Gary Greenberg, Head of Hermes Emerging Markets, said: “We consider ourselves to be long-term owners of shares on behalf of the underlying beneficiaries. We are ultimately responsible for the selection of a company’s board, and therefore its oversight of management and the actions of the company in its societal context. If we are to profit from gains the company makes, we are also responsible for the problems it may cause. We are responsible for ensuring, and must ensure, that both its gains and ours are not ill-gotten.
“That means extra work in analysing companies: understanding externalities, governance practices, environmental impacts, treatment of workers and influence on local communities.”
ESG engagement does pay off
Integrating environmental, social and governance (ESG) risks alongside financial metrics in the valuation of stocks is a relatively new concept, with the exception of some specialist fund managers. But it is beginning to generate substantial interest. For example, in June the California Public Employees’ Retirement System – commonly known as CalPERS – launched a pilot program that will, in time, ensure all appointed fund managers articulate how ESG principles are integrated into investment processes. With over $300bn in assets, the fund’s initiative will be influential.
Greenberg continues: “ESG works. We see plenty of first-hand examples of how successful engagement on ESG risks can improve the financial performance of companies, benefiting society as well as investors. This anecdotal evidence is corroborated by an academic study of the impact of Hermes EOS’ engagements with companies in the extractives sector – miners and producers of natural resources, and the businesses providing ancillary services. Hermes EOS is a global leader in corporate engagement and stewardship services.”
The study, conducted at the University of Reading’s Henley Business School, assessed 131 companies, of which 56 had completed engagements. It found businesses undergoing engagement generated an average annualised return about 4.8% higher and exhibited lower volatility and downside risk than unengaged peers. This finding resonated particularly strongly in emerging markets.

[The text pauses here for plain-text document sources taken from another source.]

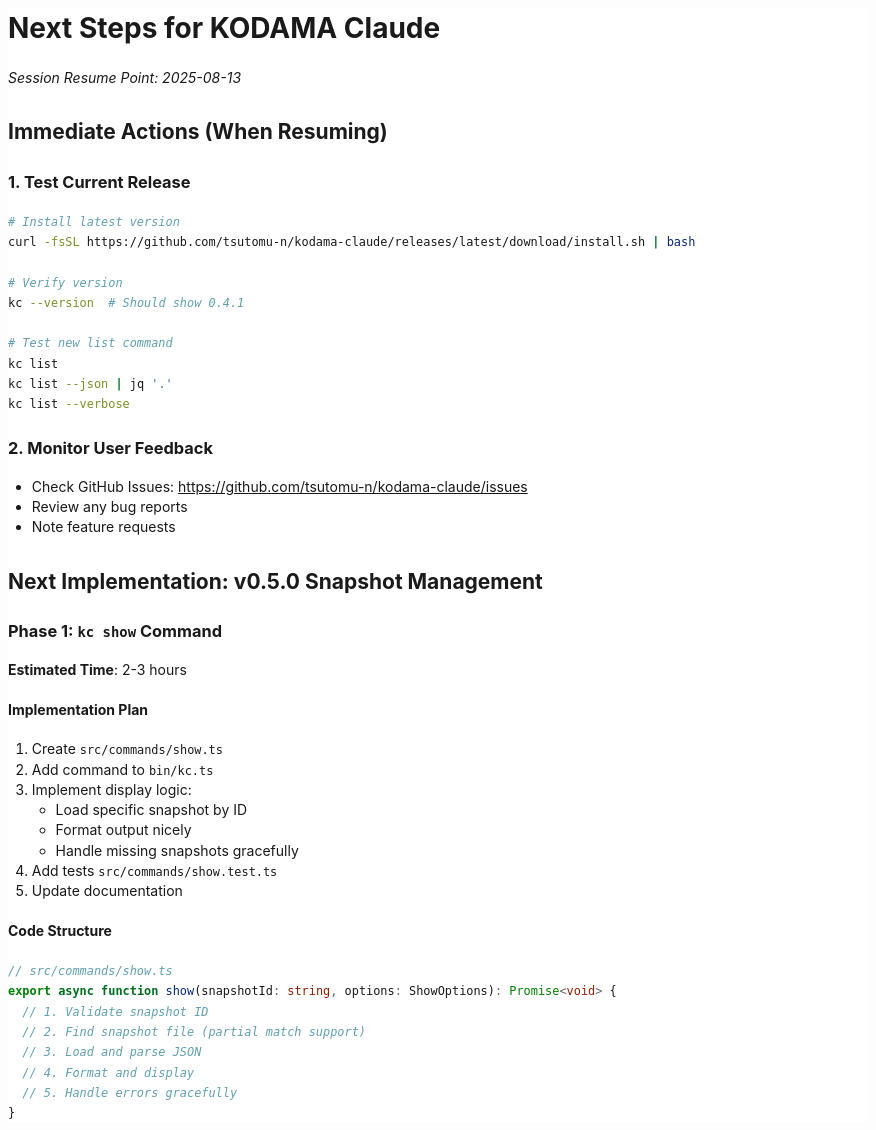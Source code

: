 # Next Steps for KODAMA Claude
*Session Resume Point: 2025-08-13*

## Immediate Actions (When Resuming)

### 1. Test Current Release
```bash
# Install latest version
curl -fsSL https://github.com/tsutomu-n/kodama-claude/releases/latest/download/install.sh | bash

# Verify version
kc --version  # Should show 0.4.1

# Test new list command
kc list
kc list --json | jq '.'
kc list --verbose
```

### 2. Monitor User Feedback
- Check GitHub Issues: https://github.com/tsutomu-n/kodama-claude/issues
- Review any bug reports
- Note feature requests

## Next Implementation: v0.5.0 Snapshot Management

### Phase 1: `kc show` Command
**Estimated Time**: 2-3 hours

#### Implementation Plan
1. Create `src/commands/show.ts`
2. Add command to `bin/kc.ts`
3. Implement display logic:
   - Load specific snapshot by ID
   - Format output nicely
   - Handle missing snapshots gracefully
4. Add tests `src/commands/show.test.ts`
5. Update documentation

#### Code Structure
```typescript
// src/commands/show.ts
export async function show(snapshotId: string, options: ShowOptions): Promise<void> {
  // 1. Validate snapshot ID
  // 2. Find snapshot file (partial match support)
  // 3. Load and parse JSON
  // 4. Format and display
  // 5. Handle errors gracefully
}
```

Additionally, research from our global equities team showed that avoiding developed markets companies with bottom-decile corporate governance rankings can add as much as 30bps per month to returns.

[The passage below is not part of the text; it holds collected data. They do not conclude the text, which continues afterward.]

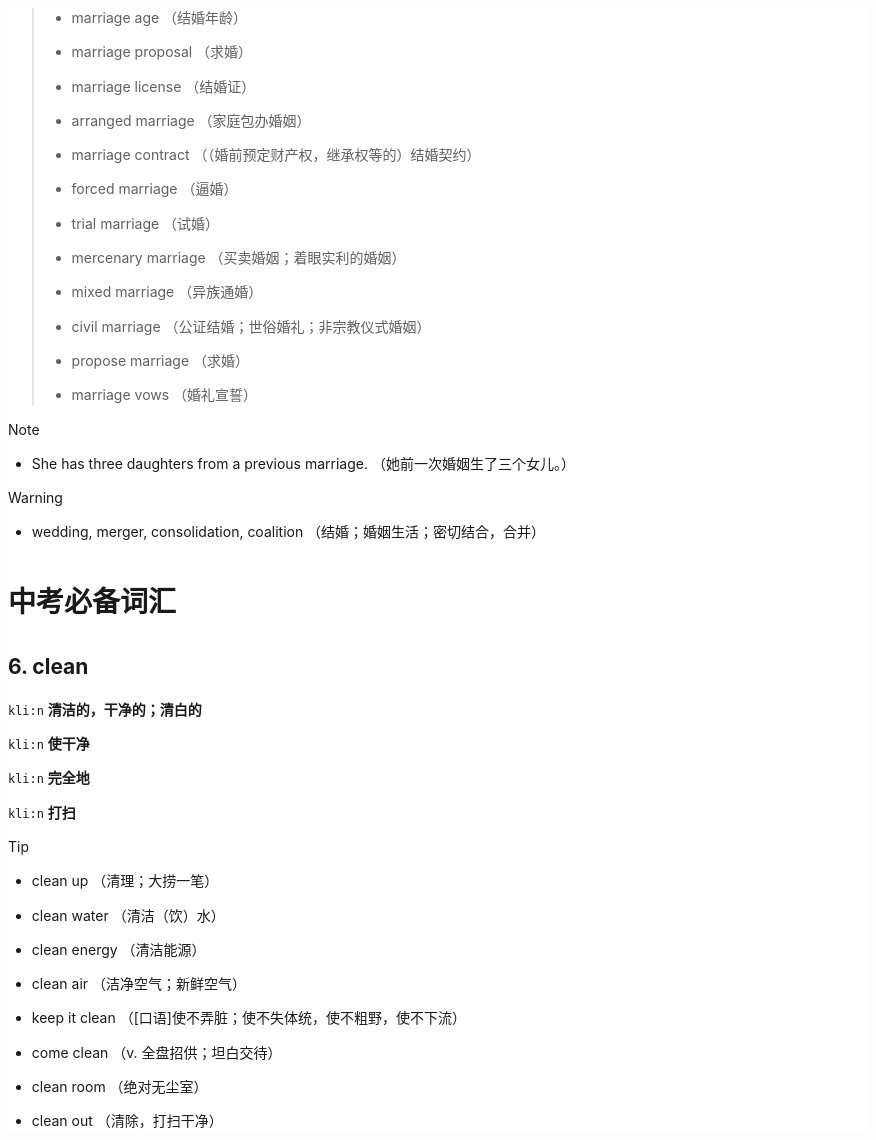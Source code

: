 > - marriage age （结婚年龄）
>
> - marriage proposal （求婚）
>
> - marriage license （结婚证）
>
> - arranged marriage （家庭包办婚姻）
>
> - marriage contract （（婚前预定财产权，继承权等的）结婚契约）
>
> - forced marriage （逼婚）
>
> - trial marriage （试婚）
>
> - mercenary marriage （买卖婚姻；着眼实利的婚姻）
>
> - mixed marriage （异族通婚）
>
> - civil marriage （公证结婚；世俗婚礼；非宗教仪式婚姻）
>
> - propose marriage （求婚）
>
> - marriage vows （婚礼宣誓）
>

> [!NOTE]
>
> - She has three daughters from a previous marriage. （她前一次婚姻生了三个女儿。）
>

> [!WARNING]
>
> - wedding, merger, consolidation, coalition （结婚；婚姻生活；密切结合，合并）
>

# 中考必备词汇

## 6. clean

`kli:n`  **清洁的，干净的；清白的**

`kli:n`  **使干净**

`kli:n`  **完全地**

`kli:n`  **打扫**

> [!TIP]
>
> - clean up （清理；大捞一笔）
>
> - clean water （清洁（饮）水）
>
> - clean energy （清洁能源）
>
> - clean air （洁净空气；新鲜空气）
>
> - keep it clean （[口语]使不弄脏；使不失体统，使不粗野，使不下流）
>
> - come clean （v. 全盘招供；坦白交待）
>
> - clean room （绝对无尘室）
>
> - clean out （清除，打扫干净）
>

Further evidence of the efficacy of ESG integration in our universe is the outperformance of the MSCI Emerging Markets ESG Index over the MSCI Emerging Markets Free index.
Therefore, contrary to the received wisdom that ESG and engagement lie outside the paradigm of shareholder value, and indeed represent an additional cost to portfolios, there is strong evidence arguing that integrating these decisions into stock analysis enhances risk-adjusted returns.
Higher returns and sustainable legacy
“As more investors identify themselves as long-term owners of companies, and digital technology makes corporate activities increasingly visible to a larger audience, ESG analysis is becoming recognised as an important concept – particularly in emerging markets”, said Greenberg.
Many emerging market companies are learning these concepts for the first time, and we encourage investors to engage to help convey their materiality. This will reward their beneficiaries, the end-investors, in at least two ways: improving their returns, and helping to ensure that the healthy planet in which they laboured still exists when they retire.
Greenberg concludes: “To us, such potential outcomes make ESG analysis too important to ignore within the paradigm of maximising shareholder returns. ESG integration directs the focus of investing from outperforming this quarter to generating sustainable returns for many years.”